Point Accumulation and Imaging in Nanoscale Topography (PAINT) is a single-molecule
technique for super-resolution microscopy that uses exchangeable single-stranded DNA
oligos or peptide-pair (docker and imager strand/peptide) to create fluorescence blinking.
This characteristic distinguishes PAINT from other widely employed techniques such as
Stochastic Optical Reconstruction Microscopy (STORM) and Photo-Activated
Localization Microscopy (PALM). PAINT exhibits various potential advantages when
compared to STORM and PALM, such as improved localization precision and increased
multiplexing capability. Furthermore, Peptide-PAINT has several other advantages. The
introduction of the docker peptide into the protein of interest, as opposed to the normal
procedure of externally introducing it in DNA-PAINT, enables the attainment of
comparable spatial resolution while streamlining experimental protocols and facilitating
its utilization in living cellular systems. Deciphering the ultrastructure details of various
cellular organelles in fixed mammalian cells using Peptide-PAINT will be discussed.
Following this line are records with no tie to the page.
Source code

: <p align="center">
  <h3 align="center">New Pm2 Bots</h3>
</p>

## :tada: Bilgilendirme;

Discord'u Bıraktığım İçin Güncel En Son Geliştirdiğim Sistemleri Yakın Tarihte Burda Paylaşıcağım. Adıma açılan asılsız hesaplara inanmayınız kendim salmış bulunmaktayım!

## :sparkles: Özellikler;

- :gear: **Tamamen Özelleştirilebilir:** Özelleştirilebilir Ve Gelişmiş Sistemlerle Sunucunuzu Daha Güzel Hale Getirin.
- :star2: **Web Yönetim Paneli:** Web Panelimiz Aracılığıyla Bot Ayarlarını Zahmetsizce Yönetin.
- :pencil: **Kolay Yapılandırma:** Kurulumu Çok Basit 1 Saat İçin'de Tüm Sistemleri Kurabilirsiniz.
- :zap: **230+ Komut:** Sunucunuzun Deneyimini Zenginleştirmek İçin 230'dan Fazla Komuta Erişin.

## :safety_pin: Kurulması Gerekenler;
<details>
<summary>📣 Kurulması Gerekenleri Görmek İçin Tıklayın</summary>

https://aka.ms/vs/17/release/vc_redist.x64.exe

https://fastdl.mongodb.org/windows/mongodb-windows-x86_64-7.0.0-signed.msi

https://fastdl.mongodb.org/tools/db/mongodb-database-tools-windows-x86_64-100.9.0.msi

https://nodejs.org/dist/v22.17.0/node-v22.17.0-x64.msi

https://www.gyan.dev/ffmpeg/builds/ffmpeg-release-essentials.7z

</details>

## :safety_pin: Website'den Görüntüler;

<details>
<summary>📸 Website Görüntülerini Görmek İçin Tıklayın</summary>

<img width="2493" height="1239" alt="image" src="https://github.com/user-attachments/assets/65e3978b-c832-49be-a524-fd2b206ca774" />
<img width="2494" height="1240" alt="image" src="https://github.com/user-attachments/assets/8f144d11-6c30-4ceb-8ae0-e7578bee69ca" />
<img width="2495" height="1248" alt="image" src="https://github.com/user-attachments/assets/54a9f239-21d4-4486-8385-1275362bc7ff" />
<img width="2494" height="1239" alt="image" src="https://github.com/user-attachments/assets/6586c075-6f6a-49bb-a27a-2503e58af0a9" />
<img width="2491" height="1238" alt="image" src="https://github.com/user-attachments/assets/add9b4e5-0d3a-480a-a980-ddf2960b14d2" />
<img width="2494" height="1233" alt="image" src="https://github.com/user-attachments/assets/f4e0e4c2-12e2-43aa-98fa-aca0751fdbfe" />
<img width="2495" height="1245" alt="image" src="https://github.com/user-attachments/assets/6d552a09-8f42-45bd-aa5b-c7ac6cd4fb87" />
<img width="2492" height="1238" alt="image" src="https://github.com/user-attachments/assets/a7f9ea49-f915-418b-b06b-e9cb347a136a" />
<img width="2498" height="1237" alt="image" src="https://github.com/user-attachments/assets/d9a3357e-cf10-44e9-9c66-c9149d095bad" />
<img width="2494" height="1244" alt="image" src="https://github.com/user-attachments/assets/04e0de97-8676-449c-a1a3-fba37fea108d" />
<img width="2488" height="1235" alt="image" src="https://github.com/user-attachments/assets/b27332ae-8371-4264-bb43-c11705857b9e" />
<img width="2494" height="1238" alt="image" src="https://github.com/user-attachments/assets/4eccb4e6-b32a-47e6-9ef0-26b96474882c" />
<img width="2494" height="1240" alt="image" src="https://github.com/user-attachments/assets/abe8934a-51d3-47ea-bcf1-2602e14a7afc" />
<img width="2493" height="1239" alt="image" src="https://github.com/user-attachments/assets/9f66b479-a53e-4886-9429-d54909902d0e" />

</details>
Rhabdomyosarcoma (RMS) is classified as a group of malignant neoplasms originating
from soft tissues and is recognized as one of the prevalent malignancies affecting the
pediatric and young adult populations. The aggressive subtype known as alveolar
rhabdomyosarcoma (aRMS) has been observed to exhibit a correlation with the presence
of a fusion gene called PAX3-FOXO1 or PAX7-FOXO, with PAX3-FOXO1 being more
prevalent. Both PAX3 and FOXO1 are transcription factors (TFs) that play crucial roles in
various biological processes. Nevertheless, PAX3-FOXO1 also functions as a
transcription factor (TF); however, it leads to abnormal control of transcription, hence
promoting the development of cancer. The role of multivalent interaction between the low
complexity domains (LCDs) of PAX3FOXO1 in forming transcriptional hubs, and the
underlying mechanism for transcription dysregulation will be discussed.